**Exercise aim**
Copy only what lies from the line containing "1. **Phase 1**: Agent가 컨텍스트 준비 (1-2초)" through the line containing "1. In your Azure" in the entries below, keeping both end lines exact and dropping every picture.

*** Provided records Section Begins ***

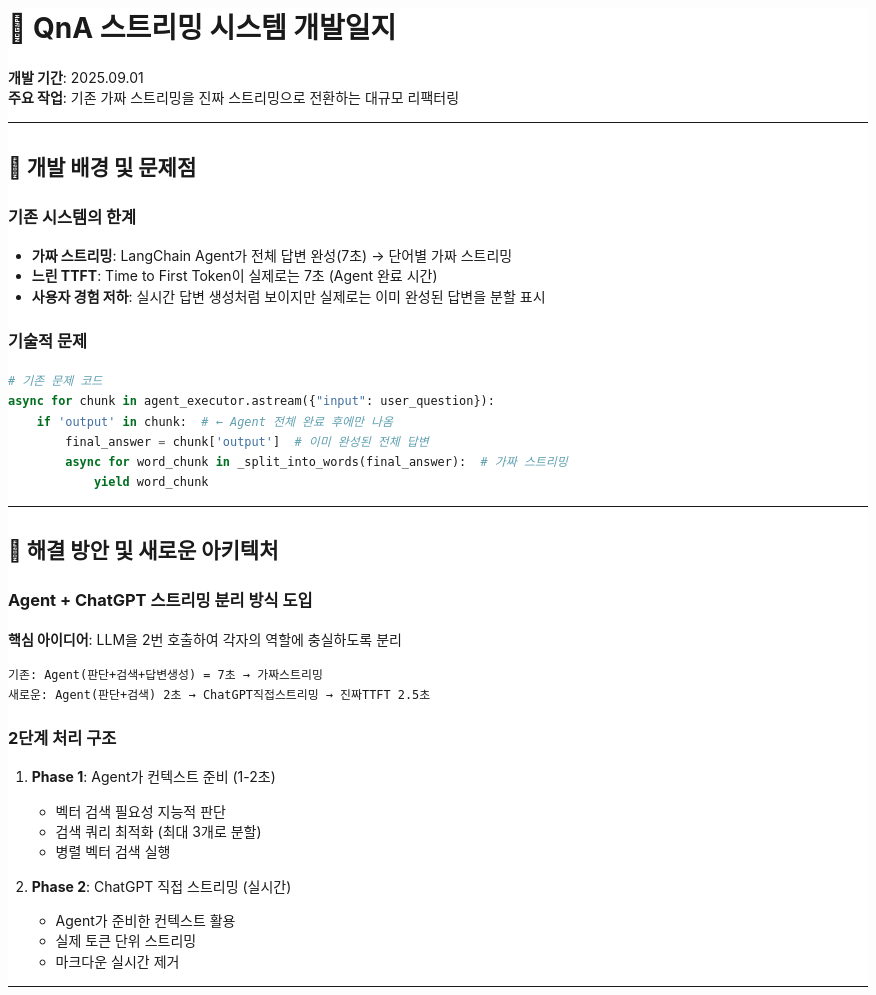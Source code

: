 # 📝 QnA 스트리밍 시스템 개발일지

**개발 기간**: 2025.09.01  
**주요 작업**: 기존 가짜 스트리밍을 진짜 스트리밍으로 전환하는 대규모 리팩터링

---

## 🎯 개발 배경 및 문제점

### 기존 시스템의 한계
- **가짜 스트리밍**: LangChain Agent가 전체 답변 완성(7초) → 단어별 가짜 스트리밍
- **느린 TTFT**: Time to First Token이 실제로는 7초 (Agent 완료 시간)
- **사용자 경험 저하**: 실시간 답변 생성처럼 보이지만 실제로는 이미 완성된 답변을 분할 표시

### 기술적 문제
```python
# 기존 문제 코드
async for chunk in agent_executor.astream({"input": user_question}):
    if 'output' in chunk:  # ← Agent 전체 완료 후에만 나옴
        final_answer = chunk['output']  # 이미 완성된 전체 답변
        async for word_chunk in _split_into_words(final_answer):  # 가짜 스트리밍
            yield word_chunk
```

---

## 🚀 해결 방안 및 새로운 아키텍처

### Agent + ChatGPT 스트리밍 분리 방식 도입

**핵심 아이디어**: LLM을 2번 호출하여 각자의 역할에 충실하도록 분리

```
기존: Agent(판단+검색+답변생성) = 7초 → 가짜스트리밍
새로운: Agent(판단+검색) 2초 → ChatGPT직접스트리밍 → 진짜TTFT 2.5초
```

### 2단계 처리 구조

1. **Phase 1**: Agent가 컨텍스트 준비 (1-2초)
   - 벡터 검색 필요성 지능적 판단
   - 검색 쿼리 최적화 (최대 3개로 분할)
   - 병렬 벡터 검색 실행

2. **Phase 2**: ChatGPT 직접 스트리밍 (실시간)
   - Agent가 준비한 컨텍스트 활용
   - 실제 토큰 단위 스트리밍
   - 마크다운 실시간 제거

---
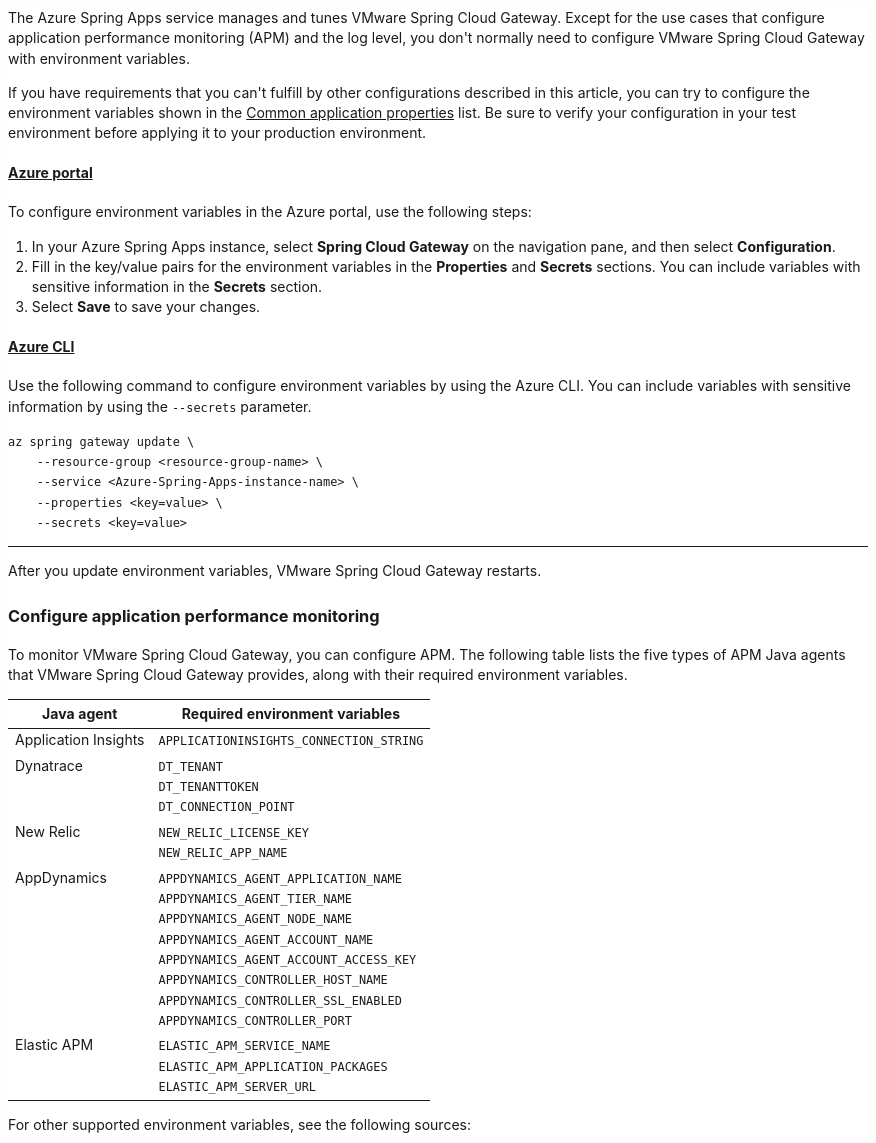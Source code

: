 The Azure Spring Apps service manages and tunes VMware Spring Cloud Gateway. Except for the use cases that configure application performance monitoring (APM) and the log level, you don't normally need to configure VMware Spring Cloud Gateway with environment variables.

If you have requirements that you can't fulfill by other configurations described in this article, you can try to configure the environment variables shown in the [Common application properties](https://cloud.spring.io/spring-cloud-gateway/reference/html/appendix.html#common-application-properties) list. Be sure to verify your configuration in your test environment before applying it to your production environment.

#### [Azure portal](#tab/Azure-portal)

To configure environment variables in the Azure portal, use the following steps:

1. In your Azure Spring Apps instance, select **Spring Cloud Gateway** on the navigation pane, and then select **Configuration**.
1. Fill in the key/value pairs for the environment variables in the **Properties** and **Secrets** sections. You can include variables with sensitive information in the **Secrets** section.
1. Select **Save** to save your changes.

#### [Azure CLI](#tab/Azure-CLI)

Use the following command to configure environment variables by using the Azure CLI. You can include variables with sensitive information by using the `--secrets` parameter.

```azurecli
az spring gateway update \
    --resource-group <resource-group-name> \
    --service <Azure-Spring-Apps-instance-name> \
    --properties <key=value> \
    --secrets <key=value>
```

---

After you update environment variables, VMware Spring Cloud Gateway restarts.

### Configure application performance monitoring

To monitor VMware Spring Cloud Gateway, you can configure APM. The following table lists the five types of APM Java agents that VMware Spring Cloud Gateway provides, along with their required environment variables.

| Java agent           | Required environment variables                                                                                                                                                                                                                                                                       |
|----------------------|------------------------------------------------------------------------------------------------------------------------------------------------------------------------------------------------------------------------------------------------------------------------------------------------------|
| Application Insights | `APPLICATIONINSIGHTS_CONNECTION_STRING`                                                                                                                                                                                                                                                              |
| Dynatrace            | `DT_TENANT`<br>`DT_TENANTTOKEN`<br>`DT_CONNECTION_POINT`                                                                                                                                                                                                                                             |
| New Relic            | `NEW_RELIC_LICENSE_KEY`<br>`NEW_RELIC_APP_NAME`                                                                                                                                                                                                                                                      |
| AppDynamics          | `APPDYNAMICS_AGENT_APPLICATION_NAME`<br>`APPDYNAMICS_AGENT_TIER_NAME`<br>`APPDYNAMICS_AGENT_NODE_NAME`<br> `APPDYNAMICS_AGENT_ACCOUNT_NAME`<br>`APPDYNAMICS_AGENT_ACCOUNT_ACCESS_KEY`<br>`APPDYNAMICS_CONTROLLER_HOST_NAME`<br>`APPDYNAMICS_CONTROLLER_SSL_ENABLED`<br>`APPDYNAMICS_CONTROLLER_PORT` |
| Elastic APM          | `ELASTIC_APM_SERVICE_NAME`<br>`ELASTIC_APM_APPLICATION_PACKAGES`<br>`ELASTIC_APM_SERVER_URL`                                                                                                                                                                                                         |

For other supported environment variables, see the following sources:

*** Provided records Section Ends ***

**Completed task**
1. **Phase 1**: Agent가 컨텍스트 준비 (1-2초)
   - 벡터 검색 필요성 지능적 판단
   - 검색 쿼리 최적화 (최대 3개로 분할)
   - 병렬 벡터 검색 실행

2. **Phase 2**: ChatGPT 직접 스트리밍 (실시간)
   - Agent가 준비한 컨텍스트 활용
   - 실제 토큰 단위 스트리밍
   - 마크다운 실시간 제거

---
Source code

: The Azure Spring Apps service manages and tunes VMware Spring Cloud Gateway. Except for the use cases that configure application performance monitoring (APM) and the log level, you don't normally need to configure VMware Spring Cloud Gateway with environment variables.

If you have requirements that you can't fulfill by other configurations described in this article, you can try to configure the environment variables shown in the [Common application properties](https://cloud.spring.io/spring-cloud-gateway/reference/html/appendix.html#common-application-properties) list. Be sure to verify your configuration in your test environment before applying it to your production environment.

#### [Azure portal](#tab/Azure-portal)

To configure environment variables in the Azure portal, use the following steps:

1. In your Azure Spring Apps instance, select **Spring Cloud Gateway** on the navigation pane, and then select **Configuration**.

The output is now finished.